One thing that I believe is incorrect is the assignment for my X chromosome as being “British and Irish.” Having already phased my X as coming primarily from my maternal grandmother (see my previous post on this subject), I already know that her ancestry was 87.5% German and 12.5% French; however, the contributors to her X chromosome were all German.

Outside of this misidentification, I am pleased with how 23andMe assigned the various populations. My German ancestry is somewhat underreported; however, I am assuming that most of what came from my Teutonic predecessors is found under the “Nonspecific Northern European” category. While not having any known Sardinian (0.3%) or Balkan (0.2%) ancestry, I checked with my mother’s results and found that she only shared the Balkan markers. She also had a chromosome that was nearly all Italian which I did not inherit. This may indicate the supposed Italian ancestry from Piedmont.

The Sardinian must come from my father; however, his ancestry was primarily from the British Isles.
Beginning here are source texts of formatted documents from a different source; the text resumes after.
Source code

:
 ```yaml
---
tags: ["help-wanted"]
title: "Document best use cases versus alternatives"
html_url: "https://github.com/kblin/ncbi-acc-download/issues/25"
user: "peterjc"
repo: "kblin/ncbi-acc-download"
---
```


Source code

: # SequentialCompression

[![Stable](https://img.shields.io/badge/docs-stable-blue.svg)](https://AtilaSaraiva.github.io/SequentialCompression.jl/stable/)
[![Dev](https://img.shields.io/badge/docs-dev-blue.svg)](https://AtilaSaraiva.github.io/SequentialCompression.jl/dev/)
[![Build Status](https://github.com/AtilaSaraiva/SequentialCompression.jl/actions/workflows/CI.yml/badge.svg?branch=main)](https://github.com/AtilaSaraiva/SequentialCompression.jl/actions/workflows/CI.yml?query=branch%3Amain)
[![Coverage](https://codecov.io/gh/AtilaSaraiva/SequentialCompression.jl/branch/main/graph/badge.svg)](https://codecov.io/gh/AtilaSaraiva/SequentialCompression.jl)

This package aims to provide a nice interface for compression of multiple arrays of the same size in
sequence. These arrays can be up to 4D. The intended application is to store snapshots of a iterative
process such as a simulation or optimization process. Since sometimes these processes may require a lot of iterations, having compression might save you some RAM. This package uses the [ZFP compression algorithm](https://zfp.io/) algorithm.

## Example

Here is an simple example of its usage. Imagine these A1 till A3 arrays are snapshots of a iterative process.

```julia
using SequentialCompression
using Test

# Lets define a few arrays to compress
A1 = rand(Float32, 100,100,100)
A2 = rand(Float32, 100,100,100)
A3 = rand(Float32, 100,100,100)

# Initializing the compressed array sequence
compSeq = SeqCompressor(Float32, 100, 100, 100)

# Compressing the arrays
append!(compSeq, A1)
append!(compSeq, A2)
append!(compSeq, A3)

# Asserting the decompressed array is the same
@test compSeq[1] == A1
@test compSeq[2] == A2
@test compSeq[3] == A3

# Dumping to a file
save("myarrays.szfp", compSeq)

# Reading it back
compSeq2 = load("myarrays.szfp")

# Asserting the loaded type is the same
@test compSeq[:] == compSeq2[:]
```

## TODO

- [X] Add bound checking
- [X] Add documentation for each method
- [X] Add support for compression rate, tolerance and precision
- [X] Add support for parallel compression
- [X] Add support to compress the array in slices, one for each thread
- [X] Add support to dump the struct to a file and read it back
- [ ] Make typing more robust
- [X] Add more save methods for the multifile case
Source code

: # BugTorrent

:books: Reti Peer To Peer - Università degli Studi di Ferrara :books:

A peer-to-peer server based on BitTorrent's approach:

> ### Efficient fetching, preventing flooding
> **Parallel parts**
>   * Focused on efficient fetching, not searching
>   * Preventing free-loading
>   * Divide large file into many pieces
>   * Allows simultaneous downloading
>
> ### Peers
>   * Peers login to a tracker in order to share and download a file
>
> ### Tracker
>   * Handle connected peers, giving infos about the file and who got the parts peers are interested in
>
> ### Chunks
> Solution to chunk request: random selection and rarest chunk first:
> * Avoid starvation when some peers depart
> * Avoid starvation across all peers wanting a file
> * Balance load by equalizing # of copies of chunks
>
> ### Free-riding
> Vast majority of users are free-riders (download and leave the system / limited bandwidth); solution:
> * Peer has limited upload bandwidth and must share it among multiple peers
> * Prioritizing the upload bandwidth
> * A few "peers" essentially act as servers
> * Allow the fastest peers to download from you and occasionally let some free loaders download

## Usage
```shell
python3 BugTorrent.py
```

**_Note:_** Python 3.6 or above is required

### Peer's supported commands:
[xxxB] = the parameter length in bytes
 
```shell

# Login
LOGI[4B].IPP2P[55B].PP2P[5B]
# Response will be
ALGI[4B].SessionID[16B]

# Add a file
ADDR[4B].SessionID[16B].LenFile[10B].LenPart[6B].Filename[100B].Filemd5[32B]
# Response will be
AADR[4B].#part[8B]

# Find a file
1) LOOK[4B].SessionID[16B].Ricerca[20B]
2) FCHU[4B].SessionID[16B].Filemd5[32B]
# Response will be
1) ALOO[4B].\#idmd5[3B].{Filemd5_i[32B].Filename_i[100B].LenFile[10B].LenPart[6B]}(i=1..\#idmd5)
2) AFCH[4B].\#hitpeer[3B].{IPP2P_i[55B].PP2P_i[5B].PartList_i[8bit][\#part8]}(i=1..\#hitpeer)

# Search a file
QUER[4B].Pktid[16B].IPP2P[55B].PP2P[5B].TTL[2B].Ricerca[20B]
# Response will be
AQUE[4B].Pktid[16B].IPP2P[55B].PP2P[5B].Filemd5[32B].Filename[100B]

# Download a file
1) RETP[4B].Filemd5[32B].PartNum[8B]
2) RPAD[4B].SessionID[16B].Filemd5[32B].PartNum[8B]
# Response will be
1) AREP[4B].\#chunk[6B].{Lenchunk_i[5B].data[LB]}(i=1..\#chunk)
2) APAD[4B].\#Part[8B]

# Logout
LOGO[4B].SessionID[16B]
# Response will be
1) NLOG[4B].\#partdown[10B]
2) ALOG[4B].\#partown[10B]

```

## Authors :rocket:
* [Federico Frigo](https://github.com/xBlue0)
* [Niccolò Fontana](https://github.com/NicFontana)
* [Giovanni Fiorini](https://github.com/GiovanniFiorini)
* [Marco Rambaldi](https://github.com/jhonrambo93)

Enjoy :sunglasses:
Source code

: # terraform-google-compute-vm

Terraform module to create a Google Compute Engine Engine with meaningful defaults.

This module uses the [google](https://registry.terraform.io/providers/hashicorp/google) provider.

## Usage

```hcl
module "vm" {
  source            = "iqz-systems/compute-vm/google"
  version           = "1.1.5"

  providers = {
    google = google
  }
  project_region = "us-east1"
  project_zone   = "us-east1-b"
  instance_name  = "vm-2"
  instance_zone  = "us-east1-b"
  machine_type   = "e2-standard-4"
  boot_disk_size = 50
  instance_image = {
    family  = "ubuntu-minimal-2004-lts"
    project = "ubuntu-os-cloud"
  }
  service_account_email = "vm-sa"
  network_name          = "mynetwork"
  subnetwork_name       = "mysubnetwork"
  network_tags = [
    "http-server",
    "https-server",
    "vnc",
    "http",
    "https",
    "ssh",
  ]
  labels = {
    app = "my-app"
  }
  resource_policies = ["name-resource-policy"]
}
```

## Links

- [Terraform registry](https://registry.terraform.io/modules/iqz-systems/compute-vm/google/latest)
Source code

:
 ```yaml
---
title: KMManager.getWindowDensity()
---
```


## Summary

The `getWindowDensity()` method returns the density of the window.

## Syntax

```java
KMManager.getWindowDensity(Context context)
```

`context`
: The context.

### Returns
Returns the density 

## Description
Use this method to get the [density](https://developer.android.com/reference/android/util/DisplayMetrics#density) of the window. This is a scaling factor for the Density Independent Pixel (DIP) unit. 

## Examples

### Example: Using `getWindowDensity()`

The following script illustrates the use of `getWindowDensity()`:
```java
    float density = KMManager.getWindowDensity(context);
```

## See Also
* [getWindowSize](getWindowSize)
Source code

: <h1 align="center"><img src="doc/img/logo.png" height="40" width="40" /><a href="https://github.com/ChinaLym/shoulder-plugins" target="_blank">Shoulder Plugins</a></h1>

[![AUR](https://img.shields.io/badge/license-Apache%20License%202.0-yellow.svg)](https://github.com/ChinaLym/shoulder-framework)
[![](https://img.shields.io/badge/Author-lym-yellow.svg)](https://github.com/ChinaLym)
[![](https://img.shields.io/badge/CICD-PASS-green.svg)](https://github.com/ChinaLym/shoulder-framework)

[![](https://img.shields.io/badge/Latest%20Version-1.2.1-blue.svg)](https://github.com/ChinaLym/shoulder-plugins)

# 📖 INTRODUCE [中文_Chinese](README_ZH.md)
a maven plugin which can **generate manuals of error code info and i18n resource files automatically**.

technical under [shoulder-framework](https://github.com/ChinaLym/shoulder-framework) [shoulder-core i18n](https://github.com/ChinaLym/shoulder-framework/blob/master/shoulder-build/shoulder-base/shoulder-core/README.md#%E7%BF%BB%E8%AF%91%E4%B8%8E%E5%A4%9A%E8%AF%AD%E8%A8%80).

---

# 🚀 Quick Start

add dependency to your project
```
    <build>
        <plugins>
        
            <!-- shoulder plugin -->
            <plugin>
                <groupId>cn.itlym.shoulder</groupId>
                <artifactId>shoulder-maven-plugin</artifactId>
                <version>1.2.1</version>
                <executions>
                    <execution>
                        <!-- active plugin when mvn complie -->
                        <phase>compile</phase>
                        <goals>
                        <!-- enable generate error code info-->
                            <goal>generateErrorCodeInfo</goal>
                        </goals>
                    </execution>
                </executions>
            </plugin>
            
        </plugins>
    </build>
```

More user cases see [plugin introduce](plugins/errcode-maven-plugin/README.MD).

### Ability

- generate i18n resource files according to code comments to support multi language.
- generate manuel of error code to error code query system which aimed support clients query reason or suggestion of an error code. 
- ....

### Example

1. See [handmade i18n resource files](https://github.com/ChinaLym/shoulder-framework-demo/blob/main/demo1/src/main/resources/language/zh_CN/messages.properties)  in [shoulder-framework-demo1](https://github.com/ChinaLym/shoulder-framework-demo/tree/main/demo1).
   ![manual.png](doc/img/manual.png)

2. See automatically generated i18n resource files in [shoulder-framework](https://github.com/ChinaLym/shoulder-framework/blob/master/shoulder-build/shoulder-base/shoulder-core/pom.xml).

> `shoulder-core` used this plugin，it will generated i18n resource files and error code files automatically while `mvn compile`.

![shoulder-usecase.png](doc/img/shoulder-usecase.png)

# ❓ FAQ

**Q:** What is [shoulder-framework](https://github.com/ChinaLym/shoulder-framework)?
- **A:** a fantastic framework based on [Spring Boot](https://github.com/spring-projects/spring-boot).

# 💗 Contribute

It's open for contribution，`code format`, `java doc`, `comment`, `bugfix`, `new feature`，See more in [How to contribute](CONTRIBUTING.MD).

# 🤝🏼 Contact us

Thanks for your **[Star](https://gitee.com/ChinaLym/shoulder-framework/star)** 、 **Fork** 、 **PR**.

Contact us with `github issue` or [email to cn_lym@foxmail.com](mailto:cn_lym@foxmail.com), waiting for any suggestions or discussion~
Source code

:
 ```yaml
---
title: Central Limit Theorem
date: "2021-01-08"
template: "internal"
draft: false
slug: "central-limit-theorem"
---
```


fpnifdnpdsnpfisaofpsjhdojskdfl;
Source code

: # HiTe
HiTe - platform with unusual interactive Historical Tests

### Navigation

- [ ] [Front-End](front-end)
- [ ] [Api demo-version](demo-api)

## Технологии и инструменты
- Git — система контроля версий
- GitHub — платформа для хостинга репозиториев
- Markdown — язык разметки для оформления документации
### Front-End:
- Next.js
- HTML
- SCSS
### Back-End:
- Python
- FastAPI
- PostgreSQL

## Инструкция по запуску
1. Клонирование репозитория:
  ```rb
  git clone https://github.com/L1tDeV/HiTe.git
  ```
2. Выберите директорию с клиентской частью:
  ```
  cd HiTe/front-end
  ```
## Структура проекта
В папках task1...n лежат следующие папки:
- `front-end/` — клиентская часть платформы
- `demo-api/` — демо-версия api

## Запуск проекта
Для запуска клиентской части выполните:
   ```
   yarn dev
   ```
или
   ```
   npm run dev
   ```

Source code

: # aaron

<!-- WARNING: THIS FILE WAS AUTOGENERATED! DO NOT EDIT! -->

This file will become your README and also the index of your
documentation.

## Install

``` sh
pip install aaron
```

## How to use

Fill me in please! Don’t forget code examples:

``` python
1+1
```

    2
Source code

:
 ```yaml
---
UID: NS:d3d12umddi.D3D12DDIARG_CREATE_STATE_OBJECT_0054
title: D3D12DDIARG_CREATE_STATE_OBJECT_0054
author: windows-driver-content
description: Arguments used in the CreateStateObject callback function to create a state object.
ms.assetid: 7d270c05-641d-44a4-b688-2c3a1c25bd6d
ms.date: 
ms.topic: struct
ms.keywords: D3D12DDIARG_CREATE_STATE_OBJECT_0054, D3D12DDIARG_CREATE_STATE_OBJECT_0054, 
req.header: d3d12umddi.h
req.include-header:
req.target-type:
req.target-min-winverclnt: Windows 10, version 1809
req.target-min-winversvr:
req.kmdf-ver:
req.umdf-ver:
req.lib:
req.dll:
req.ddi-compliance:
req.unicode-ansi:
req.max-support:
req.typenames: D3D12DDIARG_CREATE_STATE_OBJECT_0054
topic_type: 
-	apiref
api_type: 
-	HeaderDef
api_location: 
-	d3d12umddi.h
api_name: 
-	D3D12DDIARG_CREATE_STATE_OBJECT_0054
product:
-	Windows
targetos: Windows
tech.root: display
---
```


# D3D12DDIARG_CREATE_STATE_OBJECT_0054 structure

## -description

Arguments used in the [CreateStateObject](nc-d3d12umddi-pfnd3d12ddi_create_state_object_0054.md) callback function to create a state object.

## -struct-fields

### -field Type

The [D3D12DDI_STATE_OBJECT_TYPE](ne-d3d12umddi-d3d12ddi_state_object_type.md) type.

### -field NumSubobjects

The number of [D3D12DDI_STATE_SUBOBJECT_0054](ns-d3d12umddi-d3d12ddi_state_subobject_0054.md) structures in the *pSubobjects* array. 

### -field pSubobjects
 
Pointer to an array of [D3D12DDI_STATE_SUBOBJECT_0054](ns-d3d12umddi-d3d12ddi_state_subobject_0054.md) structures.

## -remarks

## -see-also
There is one possibility though. My grandfather’s sister’s middle name was the Italian surname of Marcelli. Unfortunately, we have no clue why the second child of this family was named Essa Marcelli Owston. Was she named for a Sardinian or Italian ancestor or a friend of the family? Of my great grandparents’ five children, this is the only name that cannot be traced to a family member or a friend of the family. Alas, this is another mystery that hopefully can be solved at some time in the future.


Of the four autosomal services, I would have to say that 23andMe has the best analysis and it lines up closely with my known ancestry. It is the only service that drills down to the sub-regional populations and gives you the opportunity to speculate or be conservative about the analysis. It is also the only service that provides a chromosomal analysis. With the current price at $99, if you are looking for an inexpensive ancestral analysis, 23andMe is the route to consider.